Total beginners will ride a nice strong trot and then sit and kick. The old clever school pony will therefore go into canter. To make sure the horse is on the correct lead, the rider asks for the canter going into a corner so that the horse does it automatically.

Slightly better riders will go into sitting trot, and move their inside leg forward onto the girth, and their outside leg back, and then squeeze or kick. This also tells the horse which lead to go on.

The canter has a rocking motion that can seem a bit scary at first but in the end is much more comfortable than trot because you're not bouncing about! You relax your lower back and ride the motion forwards with your hips.

*Gallop*

The gallop is very similar to the canter, except that the middle stride becomes two strides: inside hind then outside fore. It's a bit faster and is what you see in racing.

*Jog and lope*

The jog is a western variation of the trot. The legs move the same way, but the horse moves in a less bouncy fashion, making it more comfortable for the rider to sit the trot.

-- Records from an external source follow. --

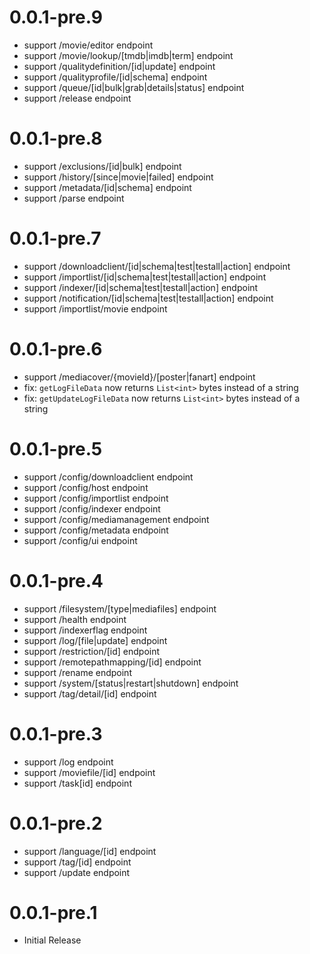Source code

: # 0.0.1-pre.9

- support /movie/editor endpoint
- support /movie/lookup/[tmdb|imdb|term] endpoint
- support /qualitydefinition/[id|update] endpoint
- support /qualityprofile/[id|schema] endpoint
- support /queue/[id|bulk|grab|details|status] endpoint
- support /release endpoint

# 0.0.1-pre.8

- support /exclusions/[id|bulk] endpoint
- support /history/[since|movie|failed] endpoint
- support /metadata/[id|schema] endpoint
- support /parse endpoint

# 0.0.1-pre.7

- support /downloadclient/[id|schema|test|testall|action] endpoint
- support /importlist/[id|schema|test|testall|action] endpoint
- support /indexer/[id|schema|test|testall|action] endpoint
- support /notification/[id|schema|test|testall|action] endpoint
- support /importlist/movie endpoint

# 0.0.1-pre.6

- support /mediacover/{movieId}/[poster|fanart] endpoint
- fix: `getLogFileData` now returns `List<int>` bytes instead of a string
- fix: `getUpdateLogFileData` now returns `List<int>` bytes instead of a string

# 0.0.1-pre.5

- support /config/downloadclient endpoint
- support /config/host endpoint
- support /config/importlist endpoint
- support /config/indexer endpoint
- support /config/mediamanagement endpoint
- support /config/metadata endpoint
- support /config/ui endpoint

# 0.0.1-pre.4

- support /filesystem/[type|mediafiles] endpoint
- support /health endpoint
- support /indexerflag endpoint
- support /log/[file|update] endpoint
- support /restriction/[id] endpoint
- support /remotepathmapping/[id] endpoint
- support /rename endpoint
- support /system/[status|restart|shutdown] endpoint
- support /tag/detail/[id] endpoint

# 0.0.1-pre.3

- support /log endpoint
- support /moviefile/[id] endpoint
- support /task[id] endpoint

# 0.0.1-pre.2

- support /language/[id] endpoint
- support /tag/[id] endpoint
- support /update endpoint

# 0.0.1-pre.1

- Initial Release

The lope is a western variation of the canter. The horse moves more slowly and smoothly. In shows, this has been exaggerated with the horse moving incredibly slowly with its head close to the ground, but the original intent of the lope was to have a ground-covering gait that was easy to ride.

*Gaited horses*

Some horses, such as the Tennessee Walking Horse, are known as 'gaited'. This means that they have additional gaits that may replace or be in addition to the trot. Google or Wiki 'gaited horse' to find out more.


*VICES AND BEHAVIOURS*

'Vice' is a word for any kind of bad behaviour; a human might say that chocolate is their one vice, meaning that they eat too much of it. There are thousands of possible vices in horses; they are undesirable behaviours that are unsafe, unhealthy, awkward, or otherwise unwanted. Cribbing is a bad habit where a horse grips onto wood or a nearby object with its teeth and sucks in air. It destroys the stable and can harm the horse's teeth and lungs. Other vices could include not loading onto a horse trailer, not leading well, or biting. Obviously you want a horse without major vices and should try and train them out of any that they do have.


We also have a terminology thread here that you may find interesting and helpful.


----------



## iridehorses (Oct 22, 2007)

That is a lot of excellent research Clair. That should be a sticky!


----------



## Joe0121 (Oct 6, 2008)

Thank you for your replies, I had no idea there was that much to it. Thank you for linking to the terminology thread my only experience with horses is clean race horse stalls and I can tell you those animals had a lot of vices!


----------



## NorthernMama (Mar 12, 2008)

iridehorses said:


> That is a lot of excellent research Clair. That should be a sticky!


I think this one is a sticky:
http://www.horseforum.com/horse-talk/horse-terminology-ask-add-one-10536/


----------



## iridehorses (Oct 22, 2007)

True but I found Clair's post to be concise, condensed, and with animation. Both are great I was just showing a preference.


----------



## Dumas'_Grrrl (Apr 2, 2008)

Claire, I hope you don't mind, I agree with Iridehorses, there was a wealth of information in your post. So I copied and pasted it to the sticky we already had for horse terminology.

Thank you... That was a WONDERFUL post!!!


----------



## claireauriga (Jun 24, 2008)

lol, I'm flattered xD


----------